2. Brandon Ashley, Arizona
Injury: Broken foot
Games played in 2013-14: 22
There's not a single injury in the country that altered the course of the 2013-14 season as much as Brandon Ashley's broken foot.
Arizona entered that game with a 21-0 record but left the building with a loss and a depleted frontcourt.
Without any real difficulty, Aaron Gordon switched positions to become the team's primary power forward, and Rondae Hollis-Jefferson received added minutes at small forward.
However, the Wildcats no longer had the same amount of depth to combat foul trouble or fatigue. They were undefeated with a healthy Ashley but suffered five losses without him.
He wasn't their leading scorer (11.5 PPG) or rebounder (5.8 RPG), but they clearly didn't have the same potency after his injury.
As long as he's healthy enough to play from day one, Arizona just might be better than it ever was last season.
1. Georges Niang, Iowa State
Injury: Broken foot
Games played in 2013-14: 34
For as much as Brandon Ashley's broken foot changed the trajectory of the regular season, it was Georges Niang's broken foot that most impacted the 2014 NCAA tournament.
The Iowa State Cyclones were catching fire at exactly the right time. They won the Big 12 tournament and destroyed North Carolina Central in the first game of the NCAA tournament.
Over the course of his final five games, Niang averaged 20.4 PPG, 6.0 RPG and 3.6 APG—despite playing part of that last game with the broken foot.

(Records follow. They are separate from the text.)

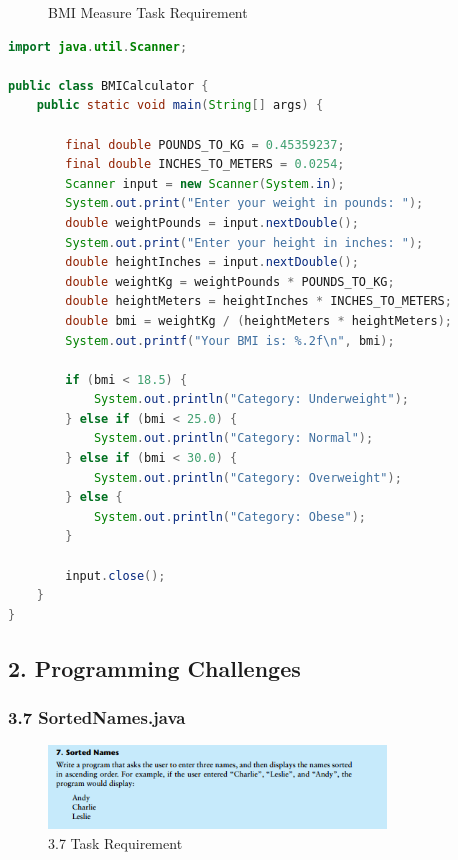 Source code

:\documentclass{article}
\begin{document}
\begin{figure}[h]
    \centering
    \caption{BMI Measure Task Requirement}
\end{figure}

\begin{lstlisting}[language=Java, caption=BMICalculator.java]
import java.util.Scanner;

public class BMICalculator {
    public static void main(String[] args) {
        
        final double POUNDS_TO_KG = 0.45359237;
        final double INCHES_TO_METERS = 0.0254;
        Scanner input = new Scanner(System.in);
        System.out.print("Enter your weight in pounds: ");
        double weightPounds = input.nextDouble();
        System.out.print("Enter your height in inches: ");
        double heightInches = input.nextDouble();
        double weightKg = weightPounds * POUNDS_TO_KG;
        double heightMeters = heightInches * INCHES_TO_METERS;
        double bmi = weightKg / (heightMeters * heightMeters);
        System.out.printf("Your BMI is: %.2f\n", bmi);

        if (bmi < 18.5) {
            System.out.println("Category: Underweight");
        } else if (bmi < 25.0) {
            System.out.println("Category: Normal");
        } else if (bmi < 30.0) {
            System.out.println("Category: Overweight");
        } else {
            System.out.println("Category: Obese");
        }

        input.close();
    }
}
\end{lstlisting}

\subsection*{2. Programming Challenges}

\subsubsection*{3.7 SortedNames.java}
\begin{figure}[H]
    \centering
    \includegraphics[width=0.8\textwidth]{./Assets/Task requirements/Assignment3/3.7.png}
    \caption{3.7 Task Requirement}
\end{figure}
\end{document}
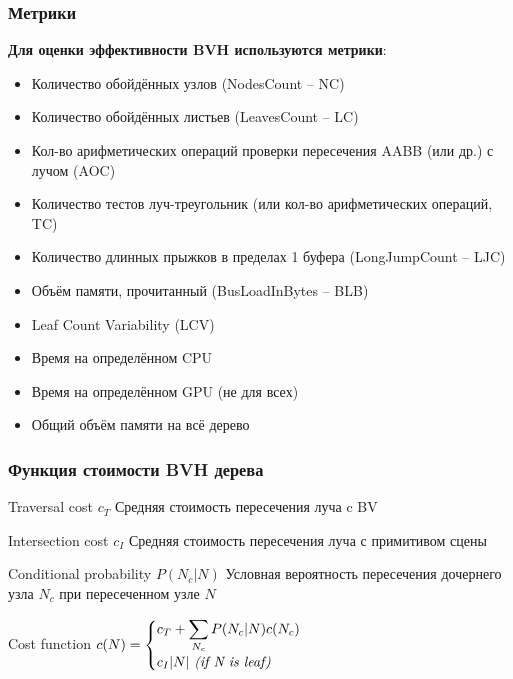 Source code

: \documentclass{beamer}
\begin{document}
\begin{frame}
    \frametitle{Метрики}
    \textbf{Для оценки эффективности BVH используются метрики}:
    \begin{itemize}
        \item
            Количество обойдённых узлов (NodesCount – NC)
        \item
            Количество обойдённых листьев (LeavesCount – LC)
        \item
            Кол-во арифметических операций проверки пересечения AABB (или др.) с лучом (AOC)
        \item
            Количество тестов луч-треугольник (или кол-во арифметических операций, TC)
        \item
            Количество длинных прыжков в пределах 1 буфера (LongJumpCount – LJC)
        \item
            Объём памяти, прочитанный (BusLoadInBytes – BLB)
        \item
            Leaf Count Variability (LCV)
        \item
            Время на определённом CPU
        \item
            Время на определённом GPU (не для всех)
        \item
            Общий объём памяти на всё дерево
    \end{itemize}
\end{frame}

\begin{frame}
    \frametitle{Функция стоимости BVH дерева}
    \begin{block}{Traversal cost \(c_T\) }
        Средняя стоимость пересечения луча c BV
    \end{block}
    \begin{block}{Intersection cost \(c_I\) }
        Средняя стоимость пересечения луча с примитивом сцены
    \end{block}
    \begin{block}{Conditional probability \(P(N_c\lvert N)\) }
        Условная вероятность пересечения дочернего узла \(N_c\) при пересеченном узле \(N\)
    \end{block}
    \begin{block}{Cost function}
        \(
        c(N) = \begin{cases}
            c_T + \displaystyle \sum_{N_c} P(N_c \lvert N)c(N_c)  \\
            c_I \lvert N \rvert\text{ \textit{(if N is leaf)} }
        \end{cases}
        \)
    \end{block}
\end{frame}
\end{document}
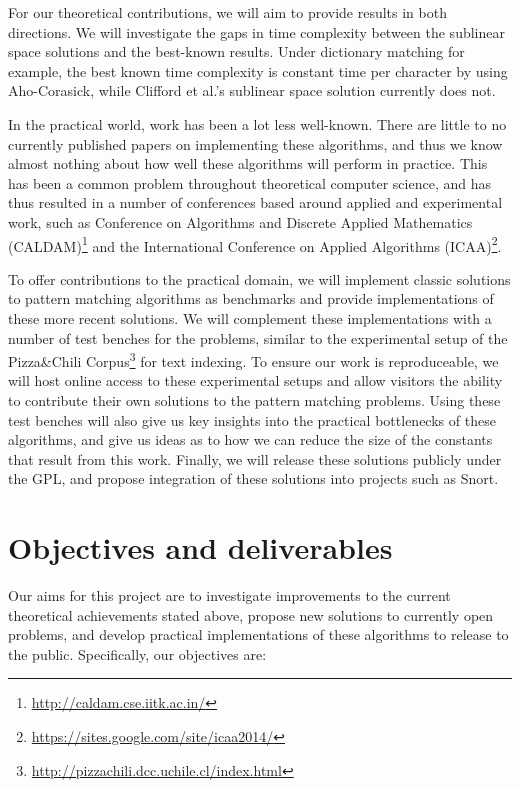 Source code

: \documentclass[a4paper,11pt]{article}
\begin{document}
    For our theoretical contributions, we will aim to provide results in both directions. We will investigate the gaps in time complexity between the sublinear space solutions and the best-known results. Under dictionary matching for example, the best known time complexity is constant time per character by using Aho-Corasick, while Clifford et al.'s sublinear space solution currently does not.

    In the practical world, work has been a lot less well-known. There are little to no currently published papers on implementing these algorithms, and thus we know almost nothing about how well these algorithms will perform in practice. This has been a common problem throughout theoretical computer science, and has thus resulted in a number of conferences based around applied and experimental work, such as Conference on Algorithms and Discrete Applied Mathematics (CALDAM)\footnote{\url{http://caldam.cse.iitk.ac.in/}} and the International Conference on Applied Algorithms (ICAA)\footnote{\url{https://sites.google.com/site/icaa2014/}}.

    To offer contributions to the practical domain, we will implement classic solutions to pattern matching algorithms as benchmarks and provide implementations of these more recent solutions. We will complement these implementations with a number of test benches for the problems, similar to the experimental setup of the Pizza\&Chili Corpus\footnote{\url{http://pizzachili.dcc.uchile.cl/index.html}} for text indexing. To ensure our work is reproduceable, we will host online access to these experimental setups and allow visitors the ability to contribute their own solutions to the pattern matching problems. Using these test benches will also give us key insights into the practical bottlenecks of these algorithms, and give us ideas as to how we can reduce the size of the constants that result from this work. Finally, we will release these solutions publicly under the GPL, and propose integration of these solutions into projects such as Snort.

    \section{Objectives and deliverables}

    Our aims for this project are to investigate improvements to the current theoretical achievements stated above, propose new solutions to currently open problems, and develop practical implementations of these algorithms to release to the public. Specifically, our objectives are:
\end{document}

Even without Niang, they managed to beat North Carolina before losing by five points to the eventual national champions. Dustin Hogue had the game of his life in that loss to Connecticut, but Niang was clearly missed.
Niang has gotten into the best shape of his life while recovering from the broken foot.
It's hard to imagine he could be even better than he was last season, but it's even harder to imagine many teams beating Iowa State in 2014-15 if that's the case.